埼玉県久喜市に東京理科大学・経営学部の久喜キャンパスが開校したのは1993年4月。同市は、当時、周辺道路を整備するなど、大学の誘致に取り組み実現した。しかし、その後、18歳人口が減少するなか、思うように学生が集まらず、2016年3月末、同大経営学部は、東京都新宿区の神楽坂に移転し、久喜キャンパスは閉鎖された。
大学撤退から2年半後の2018年9月30日、キャンパス跡地に地上4階建て、延べ床面積15万1501m2もの巨大な建物が竣工。翌日の10月1日には、同じ敷地内に、久喜市内で最大級となる2.39MWものメガソーラー(大規模太陽光発電所)が稼働を始めた。
といっても、地上からは、太陽光パネルは1枚も見えない。
竣工した建物は、物流施設の「ESR久喜ディストリビューションセンター(DC)」で、メガソーラーは、その屋根上に設置されている(図1)。
この物流施設の開発・所有・運営を手掛けるのはESR(イーエスアール)(東京都港区)。同社グループは、中国・韓国などで物流施設を開発してきたイーシャンと、アジア・日本などで物流施設を展開するレッドウッド・グループが2016年に経営統合し、米投資会社のウォーバーグ・ピンカスの参画により発足した。

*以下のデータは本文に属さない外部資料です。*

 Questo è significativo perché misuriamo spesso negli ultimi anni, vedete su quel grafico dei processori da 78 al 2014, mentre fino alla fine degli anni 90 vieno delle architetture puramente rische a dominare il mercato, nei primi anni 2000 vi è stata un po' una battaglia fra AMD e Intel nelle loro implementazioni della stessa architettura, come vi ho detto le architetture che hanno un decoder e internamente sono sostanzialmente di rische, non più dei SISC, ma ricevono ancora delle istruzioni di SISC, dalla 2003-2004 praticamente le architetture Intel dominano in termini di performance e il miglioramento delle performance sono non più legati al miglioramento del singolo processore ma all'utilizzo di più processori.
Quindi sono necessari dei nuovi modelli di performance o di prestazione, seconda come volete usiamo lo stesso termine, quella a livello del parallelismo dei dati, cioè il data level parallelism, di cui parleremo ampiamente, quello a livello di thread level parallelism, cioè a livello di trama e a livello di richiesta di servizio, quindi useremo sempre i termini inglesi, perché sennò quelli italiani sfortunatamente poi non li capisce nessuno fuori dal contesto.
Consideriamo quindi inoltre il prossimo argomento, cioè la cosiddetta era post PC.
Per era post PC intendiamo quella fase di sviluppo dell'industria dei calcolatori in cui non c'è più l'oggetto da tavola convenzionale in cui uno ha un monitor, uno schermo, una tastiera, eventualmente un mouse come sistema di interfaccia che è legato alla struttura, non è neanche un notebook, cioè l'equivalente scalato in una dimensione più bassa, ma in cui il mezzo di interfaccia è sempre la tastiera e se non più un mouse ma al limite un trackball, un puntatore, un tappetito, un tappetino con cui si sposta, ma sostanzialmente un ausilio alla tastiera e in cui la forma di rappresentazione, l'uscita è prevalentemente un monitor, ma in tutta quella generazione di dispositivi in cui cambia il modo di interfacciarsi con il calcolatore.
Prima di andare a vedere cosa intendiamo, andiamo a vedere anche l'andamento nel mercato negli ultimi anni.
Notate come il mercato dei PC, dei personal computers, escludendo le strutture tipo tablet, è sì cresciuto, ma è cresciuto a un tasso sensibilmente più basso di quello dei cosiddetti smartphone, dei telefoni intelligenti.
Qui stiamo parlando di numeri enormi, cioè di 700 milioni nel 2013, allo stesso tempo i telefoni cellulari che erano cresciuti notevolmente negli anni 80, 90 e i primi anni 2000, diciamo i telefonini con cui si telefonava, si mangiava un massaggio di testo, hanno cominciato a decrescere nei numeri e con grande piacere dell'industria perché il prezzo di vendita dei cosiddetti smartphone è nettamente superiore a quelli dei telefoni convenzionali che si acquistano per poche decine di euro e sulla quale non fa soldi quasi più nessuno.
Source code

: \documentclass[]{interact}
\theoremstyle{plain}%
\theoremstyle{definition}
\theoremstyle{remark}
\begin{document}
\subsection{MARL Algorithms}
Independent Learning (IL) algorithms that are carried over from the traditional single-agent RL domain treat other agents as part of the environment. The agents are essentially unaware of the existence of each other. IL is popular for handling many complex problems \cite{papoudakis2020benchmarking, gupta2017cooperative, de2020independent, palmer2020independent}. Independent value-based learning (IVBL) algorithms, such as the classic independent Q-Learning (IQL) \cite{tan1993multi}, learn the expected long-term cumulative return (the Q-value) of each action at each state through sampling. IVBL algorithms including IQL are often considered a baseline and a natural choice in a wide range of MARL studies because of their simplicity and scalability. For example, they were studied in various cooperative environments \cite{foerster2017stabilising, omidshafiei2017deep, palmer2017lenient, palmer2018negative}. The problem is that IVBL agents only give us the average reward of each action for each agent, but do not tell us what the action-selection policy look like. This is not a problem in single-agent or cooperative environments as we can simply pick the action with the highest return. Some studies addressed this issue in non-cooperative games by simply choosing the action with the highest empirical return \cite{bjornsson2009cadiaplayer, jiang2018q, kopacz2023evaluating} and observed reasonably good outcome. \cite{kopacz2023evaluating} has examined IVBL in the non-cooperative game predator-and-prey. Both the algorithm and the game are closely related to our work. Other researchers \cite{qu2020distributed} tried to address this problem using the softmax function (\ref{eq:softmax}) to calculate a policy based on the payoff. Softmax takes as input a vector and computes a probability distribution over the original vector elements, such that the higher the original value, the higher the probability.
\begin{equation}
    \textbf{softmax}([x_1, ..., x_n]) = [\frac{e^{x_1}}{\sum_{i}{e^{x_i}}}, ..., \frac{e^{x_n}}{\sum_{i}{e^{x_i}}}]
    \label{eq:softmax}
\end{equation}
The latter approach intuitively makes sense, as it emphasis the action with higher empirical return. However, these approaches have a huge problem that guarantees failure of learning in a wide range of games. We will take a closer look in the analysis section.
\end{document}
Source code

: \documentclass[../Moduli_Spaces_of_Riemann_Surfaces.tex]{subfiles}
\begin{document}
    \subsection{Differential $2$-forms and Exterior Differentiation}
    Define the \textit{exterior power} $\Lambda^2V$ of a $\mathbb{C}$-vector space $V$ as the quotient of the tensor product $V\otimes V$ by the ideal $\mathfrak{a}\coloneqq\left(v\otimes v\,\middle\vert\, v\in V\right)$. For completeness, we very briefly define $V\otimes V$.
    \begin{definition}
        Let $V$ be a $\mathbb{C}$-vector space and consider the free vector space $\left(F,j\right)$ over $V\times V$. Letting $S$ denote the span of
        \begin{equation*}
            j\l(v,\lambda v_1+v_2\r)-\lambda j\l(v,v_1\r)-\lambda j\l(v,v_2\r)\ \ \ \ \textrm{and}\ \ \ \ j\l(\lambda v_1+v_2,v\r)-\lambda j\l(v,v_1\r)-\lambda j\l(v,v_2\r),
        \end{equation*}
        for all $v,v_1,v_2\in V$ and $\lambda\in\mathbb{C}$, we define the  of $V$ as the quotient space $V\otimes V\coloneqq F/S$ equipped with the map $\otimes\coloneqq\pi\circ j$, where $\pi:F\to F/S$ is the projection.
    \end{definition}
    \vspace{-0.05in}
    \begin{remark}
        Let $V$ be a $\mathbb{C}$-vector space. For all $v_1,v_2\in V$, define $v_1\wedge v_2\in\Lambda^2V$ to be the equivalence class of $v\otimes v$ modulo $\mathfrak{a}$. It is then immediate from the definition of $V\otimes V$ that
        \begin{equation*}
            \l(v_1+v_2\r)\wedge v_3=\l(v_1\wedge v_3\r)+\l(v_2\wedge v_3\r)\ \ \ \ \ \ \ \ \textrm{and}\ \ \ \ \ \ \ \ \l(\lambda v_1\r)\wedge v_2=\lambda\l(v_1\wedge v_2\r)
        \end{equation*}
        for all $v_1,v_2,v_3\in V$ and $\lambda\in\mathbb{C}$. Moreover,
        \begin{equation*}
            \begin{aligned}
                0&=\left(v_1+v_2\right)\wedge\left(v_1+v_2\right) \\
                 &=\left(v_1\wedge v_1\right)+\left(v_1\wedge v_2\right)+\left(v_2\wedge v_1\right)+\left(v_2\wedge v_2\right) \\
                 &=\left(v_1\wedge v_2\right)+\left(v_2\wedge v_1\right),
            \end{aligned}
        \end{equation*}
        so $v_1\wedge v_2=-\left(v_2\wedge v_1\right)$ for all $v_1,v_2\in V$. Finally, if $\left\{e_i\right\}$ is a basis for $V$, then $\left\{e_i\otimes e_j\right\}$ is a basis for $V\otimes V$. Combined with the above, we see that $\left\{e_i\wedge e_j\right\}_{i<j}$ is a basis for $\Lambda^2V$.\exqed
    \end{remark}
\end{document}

グループ本社は香港で、アジア大都市圏の物流不動産に特化した開発・所有・運営を行っている。
中国、韓国、日本、シンガポール、インド、オーストラリアの6カ国で、約150棟、延べ床面積の合計で1100万m2以上の物流施設を建設・運営している。
日本では、久喜市のほか首都圏に9施設、名古屋圏で2施設、大阪圏で3施設が竣工しているほか、複数サイトで建設を進めている。